Kenya economic recovery

Last Updated 7 months ago by Kenya Engineer

In recent months, headlines have painted a picture of a recovering Kenyan economy: the shilling has strengthened against the dollar, inflation is reportedly easing, and the government is re-engaging global lenders with renewed confidence. But on the streets—and more so on engineering sites, factories, and workshop floors—the story is different.

Kenya’s macroeconomic outlook may be stabilizing, but its real economy, especially for engineers, technicians, and industrial SMEs, remains under pressure.

 Economic Numbers vs On-the-Ground Reality

As a technical professional working both in the field and in public service, I’ve observed a growing disconnect. The exchange rate may have dropped from over Ksh 160/USD to around Ksh 128/USD in 2025, but material prices haven’t followed suit. In fact, locally procured tools, electrical components, and spare parts still reflect older import costs—or worse, inflated prices due to lingering supply chain inefficiencies and taxes.

The average artisan, technician, or contractor hasn’t felt the supposed relief. Steel, copper cables, conduit, fuel, and even safety gear remain expensive. Why?

Because the so-called “recovery” is top-heavy—driven by foreign currency inflows, IMF-backed reforms, and tight monetary policy—not by industrial productivity or job creation.

Engineering Sector Under Strain

Kenya’s engineering and technical sector thrives when the economy is demand-driven—when there are projects to implement, factories to power, roads to build, and systems to maintain.

Right now:

  • Government projects are delayed due to fiscal consolidation and debt repayments.
  • Private sector investment is cautious, facing uncertainty and high interest rates.
  • Local manufacturing struggles, constrained by high energy costs and limited access to affordable capital.
  • Skilled professionals are underpaid, while new graduates flood a shrinking job market.
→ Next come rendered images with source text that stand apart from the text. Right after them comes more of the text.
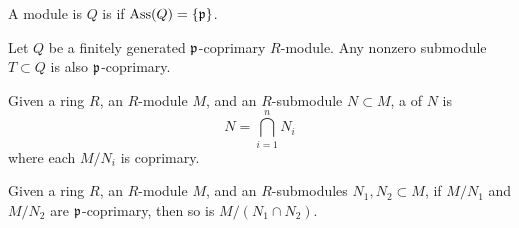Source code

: \documentclass{ximera}
\begin{document}
\begin{definition}
  A module is $Q$ is  if $\operatorname{Ass}(Q) = \{\mathfrak{p}\}$.
\end{definition}

\begin{lemma}
  Let $Q$ be a finitely generated $\mathfrak{p}$-coprimary $R$-module. Any
  nonzero submodule $T\subset Q$ is also $\mathfrak{p}$-coprimary.
  \begin{sketch}
  \end{sketch}
\end{lemma}




\begin{definition}
  Given a ring $R$, an $R$-module $M$, and an $R$-submodule $N\subset
  M$, a  of $N$ is
  \[
  N = \bigcap_{i=1}^n N_i
  \]
  where each $M/N_i$ is coprimary. 
\end{definition}


\begin{lemma}\label{L:intersectcoprimary}
  Given a ring $R$, an $R$-module $M$, and an $R$-submodules $N_1,N_2\subset
  M$, if $M/N_1$ and $M/N_2$ are $\mathfrak{p}$-coprimary, then so is $M/(N_1\cap N_2)$.
\end{lemma}
\end{document}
At the same time, government reforms have increased the tax burden across the board—VAT on fuel, levies on housing, digital services tax—all of which indirectly increase the cost of doing business for engineers and technicians alike.

 Technical View: Stabilizing the Shilling Isn’t Enough

Kenya’s apparent economic stability has been supported by:

  • Eurobond refinancing and dollar inflows
  • Strong diaspora remittances
  • IMF standby credit and programmatic support
  • CBK interventions and tighter monetary policy

But none of these are tied to domestic industrial productivity. If we look at engineering-related indicators—energy consumption per sector, cement uptake, project tender volumes, SME equipment financing, etc.—the trends are either flat or negative.

It’s clear: the current recovery is not technically inclusive.

What Should Change?

If Kenya’s economic performance is to translate into tangible outcomes for the engineering and technical workforce, several things must happen:

  1. Reinforce Local Manufacturing: Provide tax incentives and energy subsidies to local industrial firms that hire engineers and technicians.
  2. Boost Engineering Projects at County Level: These are immediate job creators and training grounds for upcoming professionals.
  3. Reform Procurement for Technical Services: Prioritize local content, transparent bidding, and timely payments for public infrastructure works.
  4. Link Exchange Rate Gains to Import Prices: Ensure gains in forex are reflected in lower costs of imported machinery and parts.
  5. Revive Technical Training and Internships: Create structured pathways for engineering graduates to gain industrial experience.

We Need a Bottom-Up Technical Recovery

A stable shilling, lower inflation, and improved debt servicing are commendable—but Kenya cannot engineer its future on macro-stability alone. It must build from the bottom up, through real investments in technical skills, local industry, and engineering projects that touch people’s lives.

Until then, the economy may look well-oiled on the outside, but those of us in the technical engine room know—it’s still running rough.